Muluskan ITF, Pemprov DKI Dorong Revisi Perda Pengelolaan Sampah

Pemprov DKI Jakarta ajukan revisi atas Peraturan Daerah (Perda) No. 3/2013 tentang Pengelolaan Sampah.
Muhamad Wildan
Muhamad Wildan - Bisnis.com 24 Juni 2019  |  19:06 WIB
Muluskan ITF, Pemprov DKI Dorong Revisi Perda Pengelolaan Sampah
Petugas membersihkan sampah di Danau Sunter, Jakarta Utara, pada Jumat (29/6/2018). - Antara/Wahyu Putro

Bisnis.com, JAKARTA - Pemprov DKI Jakarta mengajukan revisi atas Peraturan Daerah (Perda) No. 3/2013 tentang Pengelolaan Sampah untuk memuluskan proyek sampah dengan konsep ITF (intermediate treatment facility ) Sunter yang dikerjakan oleh PT Jakarta Propertindo (Jakpro)

Gubernur DKI Jakarta Anies Baswedan menuturkan bahwa urgensi dari revisi regulasi ini daya tampung Tempat Pengelolaan Sampah Terpadu (TPST) Bantar Gebang yang telah beroperasi 30 tahun.

TPST Bantar Gebang memiliki kapasitas mencapai 49 juta ton sampah dan saat ini telah menampung sampah kurang lebih 39 juta ton atau 80% dari kapasitasnya.

Rata-rata volume sampah yang dikirimkan dari Jakarta menuju TPST Bantar Gebang pada 2018 mencapai 7.452,6 ton per harinya.

Dengan ini, diperkirakan daya tampung TPST Bantar Gebang akan mencapai batas maksimal pada 2021.

Oleh karen itu, melalui revisi perda tersebut bakal dibentuk fasilitas pengolahan sampah antara (FPSA) yang diharap mampu mereduksi sampah yang diproduksi oleh Jakarta hingga 80%.

Mengingat diperlukannya biaya untuk mengolah sampah, terminologi baru yaitu biaya layanan pengolahan sampah (BLPS) juga diusulkan untuk dimasukkan dalam perda tersebut. BLPS akan dimasukkan ke dalam bagian pendanaan pengelolaan sampah.
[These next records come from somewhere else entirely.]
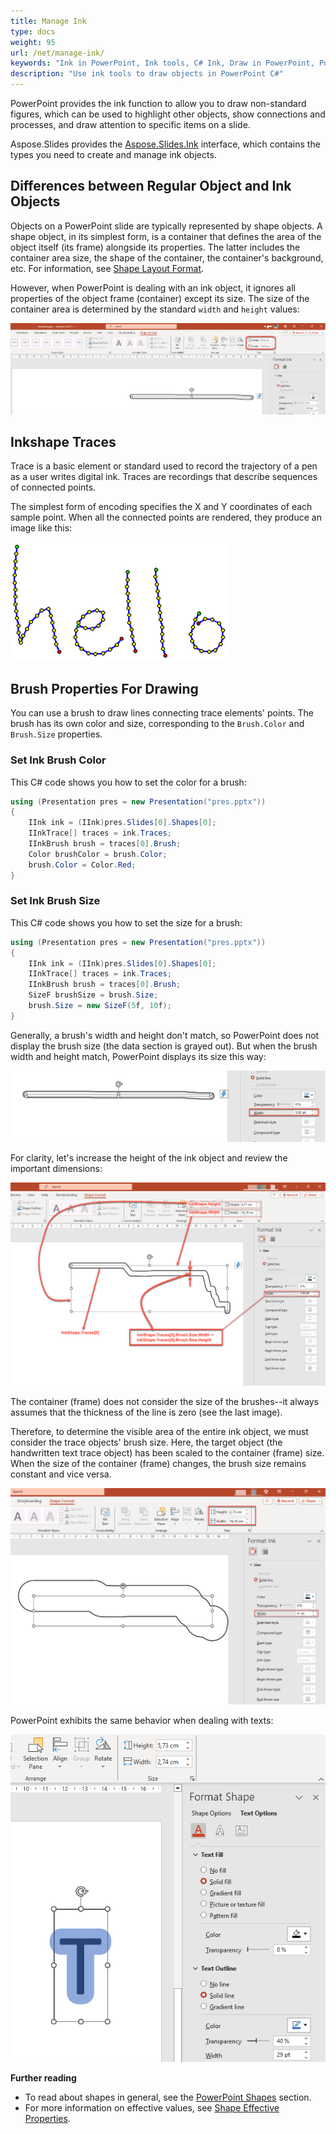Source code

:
 ```yaml
---
title: Manage Ink
type: docs
weight: 95
url: /net/manage-ink/
keywords: "Ink in PowerPoint, Ink tools, C# Ink, Draw in PowerPoint, PowerPoint presentation, C#, Csharp, Aspose.Slides for .NET "
description: "Use ink tools to draw objects in PowerPoint C#"
---
```


PowerPoint provides the ink function to allow you to draw non-standard figures, which can be used to highlight other objects, show connections and processes, and draw attention to specific items on a slide. 

Aspose.Slides provides the [Aspose.Slides.Ink](https://reference.aspose.com/slides/net/aspose.slides.ink/) interface, which contains the types you need to create and manage ink objects. 

## **Differences between Regular Object and Ink Objects**

Objects on a PowerPoint slide are typically represented by shape objects. A shape object, in its simplest form, is a container that defines the area of the object itself (its frame) alongside its properties. The latter includes the container area size, the shape of the container, the container's background, etc. For information, see [Shape Layout Format](https://docs.aspose.com/slides/net/shape-manipulations/#access-layout-formats-for-shape).

However, when PowerPoint is dealing with an ink object, it ignores all properties of the object frame (container) except its size. The size of the container area is determined by the standard `width` and `height` values:

![ink_powerpoint1](ink_powerpoint1.png)

## **Inkshape Traces**

Trace is a basic element or standard used to record the trajectory of a pen as a user writes digital ink. Traces are recordings that describe sequences of connected points. 

The simplest form of encoding specifies the X and Y coordinates of each sample point. When all the connected points are rendered, they produce an image like this:

![ink_powerpoint2](ink_powerpoint2.png)

## Brush Properties For Drawing 

You can use a brush to draw lines connecting trace elements' points. The brush has its own color and size, corresponding to the `Brush.Color` and `Brush.Size` properties. 

### **Set Ink Brush Color**

This C# code shows you how to set the color for a brush:

```c#
using (Presentation pres = new Presentation("pres.pptx"))
{
    IInk ink = (IInk)pres.Slides[0].Shapes[0];
    IInkTrace[] traces = ink.Traces;
    IInkBrush brush = traces[0].Brush;
    Color brushColor = brush.Color;
    brush.Color = Color.Red;
}
```

### **Set Ink Brush Size** 

This C# code shows you how to set the size for a brush:

```c#
using (Presentation pres = new Presentation("pres.pptx"))
{
    IInk ink = (IInk)pres.Slides[0].Shapes[0];
    IInkTrace[] traces = ink.Traces;
    IInkBrush brush = traces[0].Brush;
    SizeF brushSize = brush.Size;
    brush.Size = new SizeF(5f, 10f);
}
```

Generally, a brush's width and height don't match, so PowerPoint does not display the brush size (the data section is grayed out). But when the brush width and height match, PowerPoint displays its size this way:

![ink_powerpoint3](ink_powerpoint3.png)

For clarity, let's increase the height of the ink object and review the important dimensions: 

![ink_powerpoint4](ink_powerpoint4.png)

The container (frame) does not consider the size of the brushes--it always assumes that the thickness of the line is zero (see the last image). 

Therefore, to determine the visible area of the entire ink object, we must consider the trace objects' brush size. Here, the target object (the handwritten text trace object) has been scaled to the container (frame) size. When the size of the container (frame) changes, the brush size remains constant and vice versa. 

![ink_powerpoint5](ink_powerpoint5.png)

PowerPoint exhibits the same behavior when dealing with texts:

![ink_powerpoint6](ink_powerpoint6.png)

**Further reading**

* To read about shapes in general, see the [PowerPoint Shapes](https://docs.aspose.com/slides/net/powerpoint-shapes/) section. 
* For more information on effective values, see [Shape Effective Properties](https://docs.aspose.com/slides/net/shape-effective-properties/#get-effective-font-height-value). 

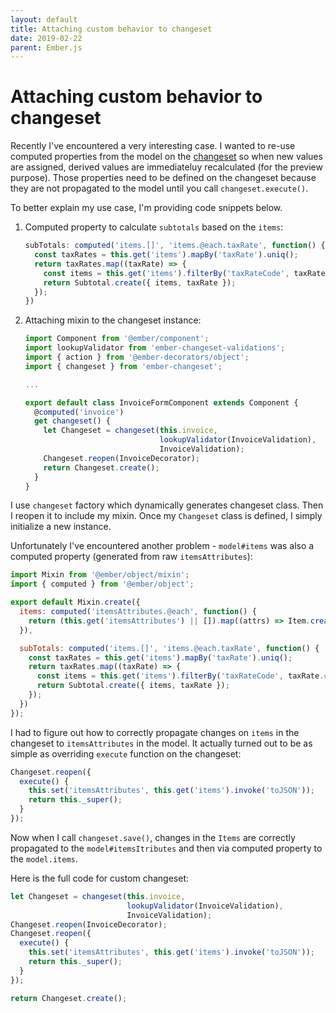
 ```yaml
---
layout: default
title: Attaching custom behavior to changeset
date: 2019-02-22
parent: Ember.js
---
```


# Attaching custom behavior to changeset

Recently I've encountered a very interesting case. I wanted to re-use computed properties from the model on the [changeset](https://github.com/poteto/ember-changeset) so when new values are assigned, derived values are immediateluy recalculated (for the preview purpose). Those properties need to be defined on the changeset because they are not propagated to the model until you call `changeset.execute()`.

To better explain my use case, I'm providing code snippets below.

1. Computed property to calculate `subtotals` based on the `items`:

    ```javascript
    subTotals: computed('items.[]', 'items.@each.taxRate', function() {
      const taxRates = this.get('items').mapBy('taxRate').uniq();
      return taxRates.map((taxRate) => {
        const items = this.get('items').filterBy('taxRateCode', taxRate.code);
        return Subtotal.create({ items, taxRate });
      });
    })
    ```

2. Attaching mixin to the changeset instance:

    ```javascript
    import Component from '@ember/component';
    import lookupValidator from 'ember-changeset-validations';
    import { action } from '@ember-decorators/object';
    import { changeset } from 'ember-changeset';

    ...

    export default class InvoiceFormComponent extends Component {
      @computed('invoice')
      get changeset() {
        let Changeset = changeset(this.invoice,
                                  lookupValidator(InvoiceValidation),
                                  InvoiceValidation);
        Changeset.reopen(InvoiceDecorator);
        return Changeset.create();
      }
    }
    ```

I use `changeset` factory which dynamically generates changeset class. Then I reopen it to include my mixin. Once my `Changeset` class is defined, I simply initialize a new instance.

Unfortunately I've encountered another problem - `model#items` was also a computed property (generated from raw `itemsAttributes`):

```javascript
import Mixin from '@ember/object/mixin';
import { computed } from '@ember/object';

export default Mixin.create({
  items: computed('itemsAttributes.@each', function() {
    return (this.get('itemsAttributes') || []).map((attrs) => Item.create(attrs));
  }),

  subTotals: computed('items.[]', 'items.@each.taxRate', function() {
    const taxRates = this.get('items').mapBy('taxRate').uniq();
    return taxRates.map((taxRate) => {
      const items = this.get('items').filterBy('taxRateCode', taxRate.code);
      return Subtotal.create({ items, taxRate });
    });
  })
});
```

I had to figure out how to correctly propagate changes on `items` in the changeset to `itemsAttributes` in the model. It actually turned out to be as simple as overriding `execute` function on the changeset:

```javascript
Changeset.reopen({
  execute() {
    this.set('itemsAttributes', this.get('items').invoke('toJSON'));
    return this._super();
  }
});
```

Now when I call `changeset.save()`, changes in the `Items` are correctly propagated to the `model#itemsItributes` and then via computed property to the `model.items`.

Here is the full code for custom changeset:

```javascript
let Changeset = changeset(this.invoice,
                          lookupValidator(InvoiceValidation),
                          InvoiceValidation);
Changeset.reopen(InvoiceDecorator);
Changeset.reopen({
  execute() {
    this.set('itemsAttributes', this.get('items').invoke('toJSON'));
    return this._super();
  }
});

return Changeset.create();
```
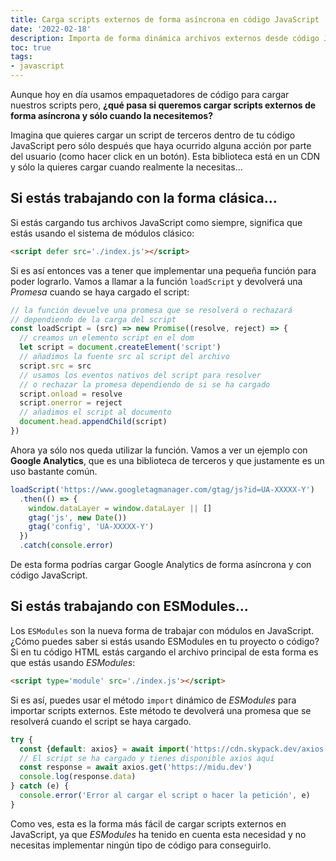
 ```yaml
---
title: Carga scripts externos de forma asíncrona en código JavaScript
date: '2022-02-18'
description: Importa de forma dinámica archivos externos desde código JavaScript de forma fácil y rápida.
toc: true
tags:
- javascript
---
```


Aunque hoy en día usamos empaquetadores de código para cargar nuestros scripts pero, **¿qué pasa si queremos cargar scripts externos de forma asíncrona y sólo cuando la necesitemos?**

Imagina que quieres cargar un script de terceros dentro de tu código JavaScript pero sólo después que haya ocurrido alguna acción por parte del usuario (como hacer click en un botón). Esta biblioteca está en un CDN y sólo la quieres cargar cuando realmente la necesitas...

## Si estás trabajando con la forma clásica...

Si estás cargando tus archivos JavaScript como siempre, significa que estás usando el sistema de módulos clásico:

```html
<script defer src='./index.js'></script>
```

Si es así entonces vas a tener que implementar una pequeña función para poder lograrlo. Vamos a llamar a la función `loadScript` y devolverá una *Promesa* cuando se haya cargado el script:

```js
// la función devuelve una promesa que se resolverá o rechazará
// dependiendo de la carga del script
const loadScript = (src) => new Promise((resolve, reject) => {
  // creamos un elemento script en el dom
  let script = document.createElement('script')
  // añadimos la fuente src al script del archivo 
  script.src = src
  // usamos los eventos nativos del script para resolver
  // o rechazar la promesa dependiendo de si se ha cargado
  script.onload = resolve
  script.onerror = reject
  // añadimos el script al documento
  document.head.appendChild(script)
})
```

Ahora ya sólo nos queda utilizar la función. Vamos a ver un ejemplo con **Google Analytics**, que es una biblioteca de terceros y que justamente es un uso bastante común.

```js
loadScript('https://www.googletagmanager.com/gtag/js?id=UA-XXXXX-Y')
  .then(() => {
    window.dataLayer = window.dataLayer || []
    gtag('js', new Date())
    gtag('config', 'UA-XXXXX-Y')
  })
  .catch(console.error)
```

De esta forma podrías cargar Google Analytics de forma asíncrona y con código JavaScript.

## Si estás trabajando con ESModules...

Los `ESModules` son la nueva forma de trabajar con módulos en JavaScript. ¿Cómo puedes saber si estás usando ESModules en tu proyecto o código? Si en tu código HTML estás cargando el archivo principal de esta forma es que estás usando *ESModules*:

```html
<script type='module' src='./index.js'></script>
```

Si es así, puedes usar el método `import` dinámico de *ESModules* para importar scripts externos. Este método te devolverá una promesa que se resolverá cuando el script se haya cargado.

```js
try {
  const {default: axios} = await import('https://cdn.skypack.dev/axios')
  // El script se ha cargado y tienes disponible axios aquí
  const response = await axios.get('https://midu.dev')
  console.log(response.data)
} catch (e) {
  console.error('Error al cargar el script o hacer la petición', e)
}
```

Como ves, esta es la forma más fácil de cargar scripts externos en JavaScript, ya que *ESModules* ha tenido en cuenta esta necesidad y no necesitas implementar ningún tipo de código para conseguirlo.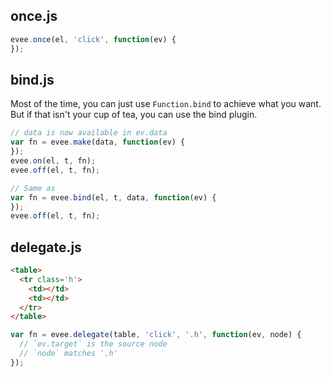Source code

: ## once.js

```js
evee.once(el, 'click', function(ev) {
});
```

## bind.js

Most of the time, you can just use `Function.bind` to achieve
what you want. But if that isn't your cup of tea, you can use
the bind plugin.

```js
// data is now available in ev.data
var fn = evee.make(data, function(ev) {
});
evee.on(el, t, fn);
evee.off(el, t, fn);

// Same as
var fn = evee.bind(el, t, data, function(ev) {
});
evee.off(el, t, fn);
```

## delegate.js

```html
<table>
  <tr class='h'>
    <td></td>
    <td></td>
  </tr>
</table>
```

```js
var fn = evee.delegate(table, 'click', '.h', function(ev, node) {
  // `ev.target` is the source node
  // `node` matches '.h'
});
```
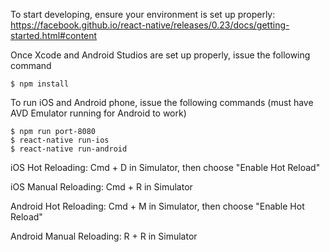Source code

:To start developing, ensure your environment is set up properly: https://facebook.github.io/react-native/releases/0.23/docs/getting-started.html#content

Once Xcode and Android Studios are set up properly, issue the following command
```
$ npm install
```

To run iOS and Android phone, issue the following commands (must have AVD Emulator running for Android to work)
```
$ npm run port-8080
$ react-native run-ios
$ react-native run-android
```

iOS Hot Reloading: Cmd + D in Simulator, then choose "Enable Hot Reload"

iOS Manual Reloading: Cmd + R in Simulator

Android Hot Reloading: Cmd + M in Simulator, then choose "Enable Hot Reload"

Android Manual Reloading: R + R in Simulator

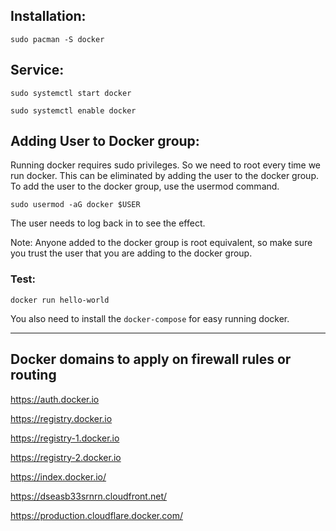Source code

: ## Installation:
```
sudo pacman -S docker
```

## Service:
```
sudo systemctl start docker
```

```
sudo systemctl enable docker
```
## Adding User to Docker group:
Running docker requires sudo privileges. So we need to root every time we run docker. This can be eliminated by adding the user to the docker group. To add the user to the docker group, use the usermod command.

```
sudo usermod -aG docker $USER
```
The user needs to log back in to see the effect.

Note: Anyone added to the docker group is root equivalent, so make sure you trust the user that you are adding to the docker group.


### Test:
```
docker run hello-world
```


You also need to install the `docker-compose` for easy running docker.

---
##  Docker domains to apply on firewall rules or routing
https://auth.docker.io

https://registry.docker.io

https://registry-1.docker.io

https://registry-2.docker.io

https://index.docker.io/

https://dseasb33srnrn.cloudfront.net/

https://production.cloudflare.docker.com/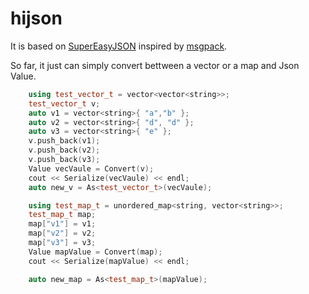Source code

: # hijson
It is based on [SuperEasyJSON](http://sourceforge.net/projects/supereasyjson/) inspired by [msgpack](https://github.com/msgpack/msgpack).

So far, it just can simply convert  bettween a vector or a map  and Json Value.
```cpp
	using test_vector_t = vector<vector<string>>;
	test_vector_t v;
	auto v1 = vector<string>{ "a","b" };
	auto v2 = vector<string>{ "d", "d" };
	auto v3 = vector<string>{ "e" };
	v.push_back(v1);
	v.push_back(v2);
	v.push_back(v3);
	Value vecVaule = Convert(v);
	cout << Serialize(vecVaule) << endl;
	auto new_v = As<test_vector_t>(vecVaule);

	using test_map_t = unordered_map<string, vector<string>>;
	test_map_t map;
	map["v1"] = v1;
	map["v2"] = v2;
	map["v3"] = v3;
	Value mapValue = Convert(map);
	cout << Serialize(mapValue) << endl;

	auto new_map = As<test_map_t>(mapValue);
```

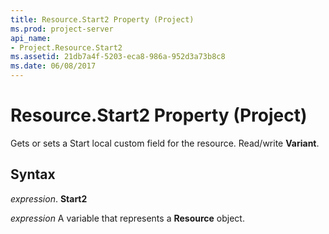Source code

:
 ```yaml
---
title: Resource.Start2 Property (Project)
ms.prod: project-server
api_name:
- Project.Resource.Start2
ms.assetid: 21db7a4f-5203-eca8-986a-952d3a73b8c8
ms.date: 06/08/2017
---
```



# Resource.Start2 Property (Project)

Gets or sets a Start local custom field for the resource. Read/write **Variant**.


## Syntax

 _expression_. **Start2**

 _expression_ A variable that represents a **Resource** object.


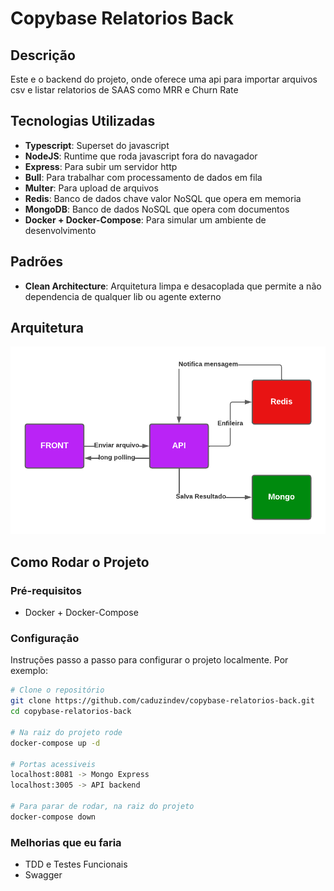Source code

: # Copybase Relatorios Back

## Descrição
Este e o backend do projeto, onde oferece uma api para importar arquivos csv e listar relatorios de SAAS como MRR e Churn Rate

## Tecnologias Utilizadas

- **Typescript**: Superset do javascript
- **NodeJS**: Runtime que roda javascript fora do navagador
- **Express**: Para subir um servidor http
- **Bull**: Para trabalhar com processamento de dados em fila
- **Multer**: Para upload de arquivos
- **Redis**: Banco de dados chave valor NoSQL que opera em memoria
- **MongoDB**: Banco de dados NoSQL que opera com documentos
- **Docker + Docker-Compose**: Para simular um ambiente de desenvolvimento

## Padrões
- **Clean Architecture**: Arquitetura limpa e desacoplada que permite a não dependencia de qualquer lib ou agente externo

## Arquitetura
![Diagrama do Sistema](system_diagram.png)

## Como Rodar o Projeto

### Pré-requisitos
- Docker + Docker-Compose

### Configuração

Instruções passo a passo para configurar o projeto localmente. Por exemplo:

```bash
# Clone o repositório
git clone https://github.com/caduzindev/copybase-relatorios-back.git
cd copybase-relatorios-back

# Na raiz do projeto rode
docker-compose up -d

# Portas acessiveis
localhost:8081 -> Mongo Express
localhost:3005 -> API backend

# Para parar de rodar, na raiz do projeto
docker-compose down
```

### Melhorias que eu faria
- TDD e Testes Funcionais
- Swagger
Selain itu, revisi perda ini juga dimaksudkan agar Pemprov DKI Jakarta dapat melakukan kerja sama dengan pihak lain dalam pengadaan dan pengoperasian sampah antara baik itu dengan BUMD maupun swasta.

Gubernur DKI Jakarta Anies Baswedan menuturkan revisi perda ini dibutuhkan untuk mengakomodir komponen pembiayaan terkait dengn pengelolaan ITF Sunter yang dikerjakan oleh PT Jakarta Propertindo (Jakpro).

Perda yang ada sekarang masih belum mengakomodir keberadaan ITF tersebut. "Dengan adanya ITF ini pengelolaan sampah menjadi energi dibutuhkan payung hukum dan Nanti dengan adanya perda ini maka kita bisa mempercepat realisasi kerja sama ITF yang lain-lain," ujar Anies, Senin (24/6/2019).

Seperti diketahui, Pemprov DKI Jakarta menargetkan pembangunan 4 ITF agar kedepannya Jakarta tidak perlu bergantung sepenuhnya dengan TPST Bantar Gebang.

Salah satu ITF yang sudah mulai dikerjakan pembangunannya adalah ITF Sunter yang sudah di-groundbreaking sejak 20 Desember 2018. Proyek ITF tersebut memerlukan dana sebesar US$250 juta dan dikerjakan bersama dengan Fortum Power Heat and Oy, perusahaan yang bergerak di sektor pembangkit listrik dari Finlandia.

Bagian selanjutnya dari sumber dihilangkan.